PRINCIPLES OF TOXICOLOGY

2.4 DISPOSITION: DISTRIBUTION AND ELIMINATION 51
between liver and intestine is also included in the model. These features of the model are choices made
by the model developer, and reflect the known physicochemical behavior of the agent whose kinetics
are being modeled. Models for other chemicals will be quite different. A model for a nonvolatile
chemical would not include an explicit lung compartment, while models for bone-seeking elements
like lead and uranium include bone as a distinct tissue.
In a sense, classical and PBK models work in opposite directions. In classical descriptive kinetics,
model compartments having no necessary relationship to actual tissue volumes and clearances having
no necessary relationship to tissue blood flow are inferred from a set of concentration data. In contrast,
the PBK model is constructed from basic anatomic, physiologic, physicochemical, and metabolic
building blocks. It is then used to simulate concentrations under a defined set of conditions, and its
predictions are compared with observations.
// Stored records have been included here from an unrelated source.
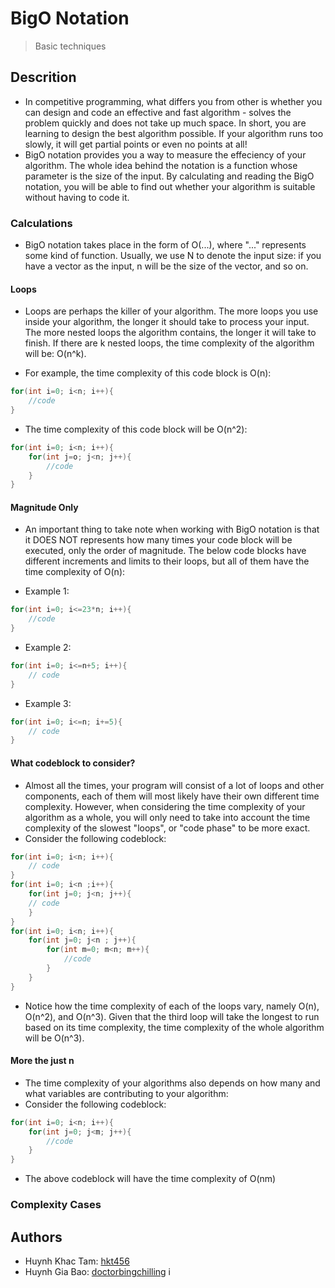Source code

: # BigO Notation
> Basic techniques
## Descrition
- In competitive programming, what differs you from other is whether you can design and code an effective and fast algorithm - solves the problem quickly and does not take up much space. In short, you are learning to design the best algorithm possible. If your algorithm runs too slowly, it will get partial points or even no points at all!
- BigO notation provides you a way to measure the effeciency of your algorithm. The whole idea behind the notation is a function whose parameter is the size of the input. By calculating and reading the BigO notation, you will be able to find out whether your algorithm is suitable without having to code it.

### Calculations
- BigO notation takes place in the form of O(...), where "..." represents some kind of function. Usually, we use N to denote the input size: if you have a vector as the input, n will be the size of the vector, and so on.

#### Loops

- Loops are perhaps the killer of your algorithm. The more loops you use inside your algorithm, the longer it should take to process your input. The more nested loops the algorithm contains, the longer it will take to finish.
If there are k nested loops, the time complexity of the algorithm will be: O(n^k).

- For example, the time complexity of this code block is O(n):
```c++
for(int i=0; i<n; i++){
    //code
}
```
- The time complexity of this code block will be O(n^2):
```c++
for(int i=0; i<n; i++){
    for(int j=o; j<n; j++){
        //code
    }
}
```

#### Magnitude Only
- An important thing to take note when working with BigO notation is that it DOES NOT represents how many times your code block will be executed, only the order of magnitude. The below code blocks have different increments and limits to their loops, but all of them have the time complexity of O(n):

- Example 1:
```c++
for(int i=0; i<=23*n; i++){
    //code
}
```

- Example 2:
```c++
for(int i=0; i<=n+5; i++){
    // code
}
```

- Example 3:
```c++
for(int i=0; i<=n; i+=5){
    // code
}
```
#### What codeblock to consider?
- Almost all the times, your program will consist of a lot of loops and other components, each of them will most likely have their own different time complexity. However, when considering the time complexity of your algorithm as a whole, you will only need to take into account the time complexity of the slowest "loops", or "code phase" to be more exact. 
- Consider the following codeblock:
```c++
for(int i=0; i<n; i++){
    // code
}
for(int i=0; i<n ;i++){
    for(int j=0; j<n; j++){
    // code
    }
}
for(int i=0; i<n; i++){
    for(int j=0; j<n ; j++){
        for(int m=0; m<n; m++){
            //code
        }
    }
}
```
- Notice how the time complexity of each of the loops vary, namely O(n), O(n^2), and O(n^3). Given that the third loop will take the longest to run based on its time complexity, the time complexity of the whole algorithm will be O(n^3).

#### More the just n
- The time complexity of your algorithms also depends on how many and what variables are contributing to your algorithm:
- Consider the following codeblock:
```c++
for(int i=0; i<n; i++){
    for(int j=0; j<m; j++){
        //code
    }
}
```
- The above codeblock will have the time complexity of O(nm)

### Complexity Cases

## Authors
- Huynh Khac Tam: [hkt456](https://github.com/doctorbingchilling)
- Huynh Gia Bao: [doctorbingchilling](https://github.com/doctorbingchilling)
i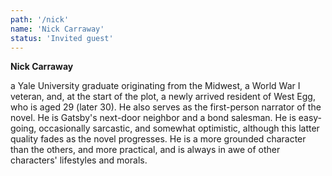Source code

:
 ```yaml
---
path: '/nick'
name: 'Nick Carraway'
status: 'Invited guest'
---
```


**Nick Carraway**

a Yale University graduate originating from the Midwest, a World War I veteran, and, at the start of the plot, a newly
arrived resident of West Egg, who is aged 29 (later 30). He also serves as the first-person narrator of the novel.
He is Gatsby's next-door neighbor and a bond salesman. He is easy-going, occasionally sarcastic, and somewhat optimistic,
although this latter quality fades as the novel progresses. He is a more grounded character than the others, and more
practical, and is always in awe of other characters' lifestyles and morals.
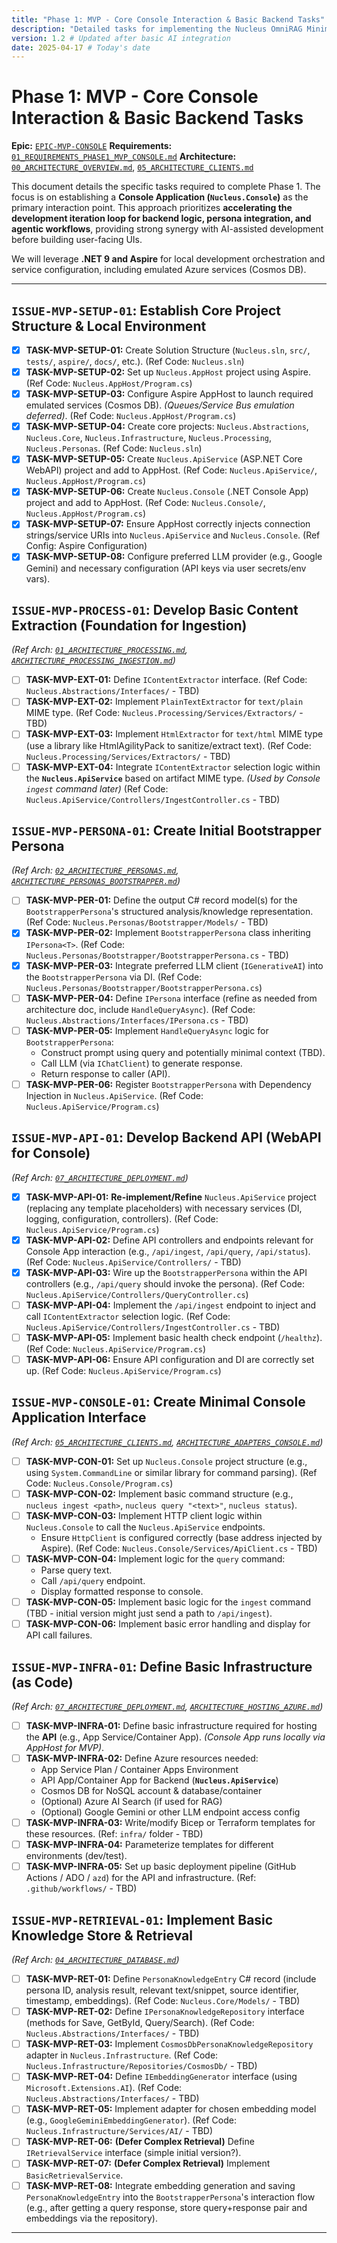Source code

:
 ```yaml
---
title: "Phase 1: MVP - Core Console Interaction & Basic Backend Tasks"
description: "Detailed tasks for implementing the Nucleus OmniRAG Minimum Viable Product (MVP) focused on a Console Application client and backend API."
version: 1.2 # Updated after basic AI integration
date: 2025-04-17 # Today's date
---
```


# Phase 1: MVP - Core **Console Interaction** & Basic Backend Tasks

**Epic:** [`EPIC-MVP-CONSOLE`](./00_ROADMAP.md#phase-1-mvp---core-console-interaction--basic-backend)
**Requirements:** [`01_REQUIREMENTS_PHASE1_MVP_CONSOLE.md`](../Requirements/01_REQUIREMENTS_PHASE1_MVP_CONSOLE.md)
**Architecture:** [`00_ARCHITECTURE_OVERVIEW.md`](../Architecture/00_ARCHITECTURE_OVERVIEW.md), [`05_ARCHITECTURE_CLIENTS.md`](../Architecture/05_ARCHITECTURE_CLIENTS.md)

This document details the specific tasks required to complete Phase 1. The focus is on establishing a **Console Application (`Nucleus.Console`)** as the primary interaction point. This approach prioritizes **accelerating the development iteration loop for backend logic, persona integration, and agentic workflows**, providing strong synergy with AI-assisted development before building user-facing UIs.

We will leverage **.NET 9 and Aspire** for local development orchestration and service configuration, including emulated Azure services (Cosmos DB).

---

## `ISSUE-MVP-SETUP-01`: Establish Core Project Structure & Local Environment
*   [X] **TASK-MVP-SETUP-01:** Create Solution Structure (`Nucleus.sln`, `src/`, `tests/`, `aspire/`, `docs/`, etc.). (Ref Code: `Nucleus.sln`)
*   [X] **TASK-MVP-SETUP-02:** Set up `Nucleus.AppHost` project using Aspire. (Ref Code: `Nucleus.AppHost/Program.cs`)
*   [X] **TASK-MVP-SETUP-03:** Configure Aspire AppHost to launch required emulated services (Cosmos DB). *(Queues/Service Bus emulation deferred)*. (Ref Code: `Nucleus.AppHost/Program.cs`)
*   [X] **TASK-MVP-SETUP-04:** Create core projects: `Nucleus.Abstractions`, `Nucleus.Core`, `Nucleus.Infrastructure`, `Nucleus.Processing`, `Nucleus.Personas`. (Ref Code: `Nucleus.sln`)
*   [X] **TASK-MVP-SETUP-05:** Create `Nucleus.ApiService` (ASP.NET Core WebAPI) project and add to AppHost. (Ref Code: `Nucleus.ApiService/`, `Nucleus.AppHost/Program.cs`)
*   [X] **TASK-MVP-SETUP-06:** Create `Nucleus.Console` (.NET Console App) project and add to AppHost. (Ref Code: `Nucleus.Console/`, `Nucleus.AppHost/Program.cs`)
*   [X] **TASK-MVP-SETUP-07:** Ensure AppHost correctly injects connection strings/service URIs into `Nucleus.ApiService` and `Nucleus.Console`. (Ref Config: Aspire Configuration)
*   [X] **TASK-MVP-SETUP-08:** Configure preferred LLM provider (e.g., Google Gemini) and necessary configuration (API keys via user secrets/env vars).

## `ISSUE-MVP-PROCESS-01`: Develop Basic Content Extraction (Foundation for Ingestion)
*(Ref Arch: [`01_ARCHITECTURE_PROCESSING.md`](../Architecture/01_ARCHITECTURE_PROCESSING.md), [`ARCHITECTURE_PROCESSING_INGESTION.md`](../Architecture/Processing/ARCHITECTURE_PROCESSING_INGESTION.md))*
*   [ ] **TASK-MVP-EXT-01:** Define `IContentExtractor` interface. (Ref Code: `Nucleus.Abstractions/Interfaces/` - TBD)
*   [ ] **TASK-MVP-EXT-02:** Implement `PlainTextExtractor` for `text/plain` MIME type. (Ref Code: `Nucleus.Processing/Services/Extractors/` - TBD)
*   [ ] **TASK-MVP-EXT-03:** Implement `HtmlExtractor` for `text/html` MIME type (use a library like HtmlAgilityPack to sanitize/extract text). (Ref Code: `Nucleus.Processing/Services/Extractors/` - TBD)
*   [ ] **TASK-MVP-EXT-04:** Integrate `IContentExtractor` selection logic within the **`Nucleus.ApiService`** based on artifact MIME type. *(Used by Console `ingest` command later)* (Ref Code: `Nucleus.ApiService/Controllers/IngestController.cs` - TBD)

## `ISSUE-MVP-PERSONA-01`: Create Initial **Bootstrapper Persona**
*(Ref Arch: [`02_ARCHITECTURE_PERSONAS.md`](../Architecture/02_ARCHITECTURE_PERSONAS.md), [`ARCHITECTURE_PERSONAS_BOOTSTRAPPER.md`](../Architecture/Personas/ARCHITECTURE_PERSONAS_BOOTSTRAPPER.md))*
*   [ ] **TASK-MVP-PER-01:** Define the output C# record model(s) for the `BootstrapperPersona`'s structured analysis/knowledge representation. (Ref Code: `Nucleus.Personas/Bootstrapper/Models/` - TBD)
*   [X] **TASK-MVP-PER-02:** Implement `BootstrapperPersona` class inheriting `IPersona<T>`. (Ref Code: `Nucleus.Personas/Bootstrapper/BootstrapperPersona.cs` - TBD)
*   [X] **TASK-MVP-PER-03:** Integrate preferred LLM client (`IGenerativeAI`) into the `BootstrapperPersona` via DI. (Ref Code: `Nucleus.Personas/Bootstrapper/BootstrapperPersona.cs`)
*   [ ] **TASK-MVP-PER-04:** Define `IPersona` interface (refine as needed from architecture doc, include `HandleQueryAsync`). (Ref Code: `Nucleus.Abstractions/Interfaces/IPersona.cs` - TBD)
*   [ ] **TASK-MVP-PER-05:** Implement `HandleQueryAsync` logic for `BootstrapperPersona`:
    *   Construct prompt using query and potentially minimal context (TBD).
    *   Call LLM (via `IChatClient`) to generate response.
    *   Return response to caller (API).
*   [ ] **TASK-MVP-PER-06:** Register `BootstrapperPersona` with Dependency Injection in `Nucleus.ApiService`. (Ref Code: `Nucleus.ApiService/Program.cs`)

## `ISSUE-MVP-API-01`: Develop Backend API (WebAPI for Console)
*(Ref Arch: [`07_ARCHITECTURE_DEPLOYMENT.md`](../Architecture/07_ARCHITECTURE_DEPLOYMENT.md))*
*   [X] **TASK-MVP-API-01:** **Re-implement/Refine** `Nucleus.ApiService` project (replacing any template placeholders) with necessary services (DI, logging, configuration, controllers). (Ref Code: `Nucleus.ApiService/Program.cs`)
*   [X] **TASK-MVP-API-02:** Define API controllers and endpoints relevant for Console App interaction (e.g., `/api/ingest`, `/api/query`, `/api/status`). (Ref Code: `Nucleus.ApiService/Controllers/` - TBD)
*   [X] **TASK-MVP-API-03:** Wire up the `BootstrapperPersona` within the API controllers (e.g., `/api/query` should invoke the persona). (Ref Code: `Nucleus.ApiService/Controllers/QueryController.cs`)
*   [ ] **TASK-MVP-API-04:** Implement the `/api/ingest` endpoint to inject and call `IContentExtractor` selection logic. (Ref Code: `Nucleus.ApiService/Controllers/IngestController.cs` - TBD)
*   [ ] **TASK-MVP-API-05:** Implement basic health check endpoint (`/healthz`). (Ref Code: `Nucleus.ApiService/Program.cs`)
*   [ ] **TASK-MVP-API-06:** Ensure API configuration and DI are correctly set up. (Ref Code: `Nucleus.ApiService/Program.cs`)

## `ISSUE-MVP-CONSOLE-01`: Create Minimal **Console Application** Interface
*(Ref Arch: [`05_ARCHITECTURE_CLIENTS.md`](../Architecture/05_ARCHITECTURE_CLIENTS.md), [`ARCHITECTURE_ADAPTERS_CONSOLE.md`](../Architecture/ClientAdapters/ARCHITECTURE_ADAPTERS_CONSOLE.md))*
*   [ ] **TASK-MVP-CON-01:** Set up `Nucleus.Console` project structure (e.g., using `System.CommandLine` or similar library for command parsing). (Ref Code: `Nucleus.Console/Program.cs`)
*   [ ] **TASK-MVP-CON-02:** Implement basic command structure (e.g., `nucleus ingest <path>`, `nucleus query "<text>"`, `nucleus status`).
*   [ ] **TASK-MVP-CON-03:** Implement HTTP client logic within `Nucleus.Console` to call the `Nucleus.ApiService` endpoints.
    *   Ensure `HttpClient` is configured correctly (base address injected by Aspire). (Ref Code: `Nucleus.Console/Services/ApiClient.cs` - TBD)
*   [ ] **TASK-MVP-CON-04:** Implement logic for the `query` command:
    *   Parse query text.
    *   Call `/api/query` endpoint.
    *   Display formatted response to console.
*   [ ] **TASK-MVP-CON-05:** Implement basic logic for the `ingest` command (TBD - initial version might just send a path to `/api/ingest`).
*   [ ] **TASK-MVP-CON-06:** Implement basic error handling and display for API call failures.

## `ISSUE-MVP-INFRA-01`: Define Basic Infrastructure (as Code)
*(Ref Arch: [`07_ARCHITECTURE_DEPLOYMENT.md`](../Architecture/07_ARCHITECTURE_DEPLOYMENT.md), [`ARCHITECTURE_HOSTING_AZURE.md`](../Architecture/Deployment/Hosting/ARCHITECTURE_HOSTING_AZURE.md))*
*   [ ] **TASK-MVP-INFRA-01:** Define basic infrastructure required for hosting the **API** (e.g., App Service/Container App). *(Console App runs locally via AppHost for MVP)*.
*   [ ] **TASK-MVP-INFRA-02:** Define Azure resources needed:
    *   App Service Plan / Container Apps Environment
    *   API App/Container App for Backend (**`Nucleus.ApiService`**)
    *   Cosmos DB for NoSQL account & database/container
    *   (Optional) Azure AI Search (if used for RAG)
    *   (Optional) Google Gemini or other LLM endpoint access config
*   [ ] **TASK-MVP-INFRA-03:** Write/modify Bicep or Terraform templates for these resources. (Ref: `infra/` folder - TBD)
*   [ ] **TASK-MVP-INFRA-04:** Parameterize templates for different environments (dev/test).
*   [ ] **TASK-MVP-INFRA-05:** Set up basic deployment pipeline (GitHub Actions / ADO / `azd`) for the API and infrastructure. (Ref: `.github/workflows/` - TBD)

## `ISSUE-MVP-RETRIEVAL-01`: Implement Basic Knowledge Store & Retrieval
*(Ref Arch: [`04_ARCHITECTURE_DATABASE.md`](../Architecture/04_ARCHITECTURE_DATABASE.md))*
*   [ ] **TASK-MVP-RET-01:** Define `PersonaKnowledgeEntry` C# record (include persona ID, analysis result, relevant text/snippet, source identifier, timestamp, embeddings). (Ref Code: `Nucleus.Core/Models/` - TBD)
*   [ ] **TASK-MVP-RET-02:** Define `IPersonaKnowledgeRepository` interface (methods for Save, GetById, Query/Search). (Ref Code: `Nucleus.Abstractions/Interfaces/` - TBD)
*   [ ] **TASK-MVP-RET-03:** Implement `CosmosDbPersonaKnowledgeRepository` adapter in `Nucleus.Infrastructure`. (Ref Code: `Nucleus.Infrastructure/Repositories/CosmosDb/` - TBD)
*   [ ] **TASK-MVP-RET-04:** Define `IEmbeddingGenerator` interface (using `Microsoft.Extensions.AI`). (Ref Code: `Nucleus.Abstractions/Interfaces/` - TBD)
*   [ ] **TASK-MVP-RET-05:** Implement adapter for chosen embedding model (e.g., `GoogleGeminiEmbeddingGenerator`). (Ref Code: `Nucleus.Infrastructure/Services/AI/` - TBD)
*   [ ] **TASK-MVP-RET-06:** **(Defer Complex Retrieval)** Define `IRetrievalService` interface (simple initial version?).
*   [ ] **TASK-MVP-RET-07:** **(Defer Complex Retrieval)** Implement `BasicRetrievalService`.
*   [ ] **TASK-MVP-RET-08:** Integrate embedding generation and saving `PersonaKnowledgeEntry` into the `BootstrapperPersona`'s interaction flow (e.g., after getting a query response, store query+response pair and embeddings via the repository).

---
If the predictions are not accurate, some premise of the
model is at fault. The need for model revision can afford insight into the processes that control the
kinetic behavior of the chemical.
A PBK model for dichloromethane (DCM) forms the basis of a current human health risk
assessment. DCM is metabolized by two pathways, a capacity-limited oxidative pathway and firstorder
conjugation with glutathione (for descriptions of these biotransformation processes, see Chapter
3). Either pathway was thought potentially capable of generating reactive intermediates involved in
the tumorigenicity of DCM in mice. Andersen et al. (1987) demonstrated that tumorigenicity correlated
well with the activity of the glutathione pathway, but not with the activity of the oxidative pathway.
These investigators scaled a PBK model developed for DCM from mouse to human and from high
dose to low dose in order to predict, based on studies carried out at high doses in mice, the risk associated
with human environmental exposure to DCM. The mouse-to-human scaling of metabolism relied on
experimentally-determined human metabolic parameter values.
Their physiologic foundation and the inclusion of species-specific physiologic and metabolic
mechanisms, when these are known, confer on PBK models a flexibility that allows their use for
route-to-route, dose-to-dose, and species-to-species extrapolations such as this one, for which classical
models would be wholly inappropriate.
Biotransformation
Biotransformation is one of the two general elimination mechanisms. Biotransformation reactions in
general can be divided into two classes: phase I and phase II reactions. Phase I reactions are catabolic
or breakdown reactions (oxidation, reduction, and hydrolysis) that generate or free up a polar functional
group. They produce metabolites that may be excreted directly or may become substrates for phase II
reactions. Phase II reactions, which are often coordinated with phase I activity, are synthetic reactions
in which an additional molecule is covalently bound to the parent or the metabolite, which usually
results in a more water-soluble conjugate. Biotransformation reactions, and the factors that influence
them, are discussed in detail in Chapter 3.
Excretion
Excretion takes place simultaneously with biotransformation and, of course, with distribution. The
kidney is probably the single most important excretory organ in terms of the number of compounds
excreted, but the liver and lung are of greater importance for certain classes of compounds. The lung
is active in excretion of volatile compounds and gases. The liver, because it is a key biotransforming
organ as well as an organ of excretion, is in a unique position with regard to the elimination of foreign
chemicals.
Excretion in the Kidney About 20 percent of all dissolved compounds of less than protein size are
filtered by the kidney in the glomerular filtration process. Glomerular filtration is a passive process; it
does not require energy input. Filtered compounds may be either excreted or reabsorbed. Passive
reabsorption in the kidney, as elsewhere, is a diffusion process. It is governed by the usual principles.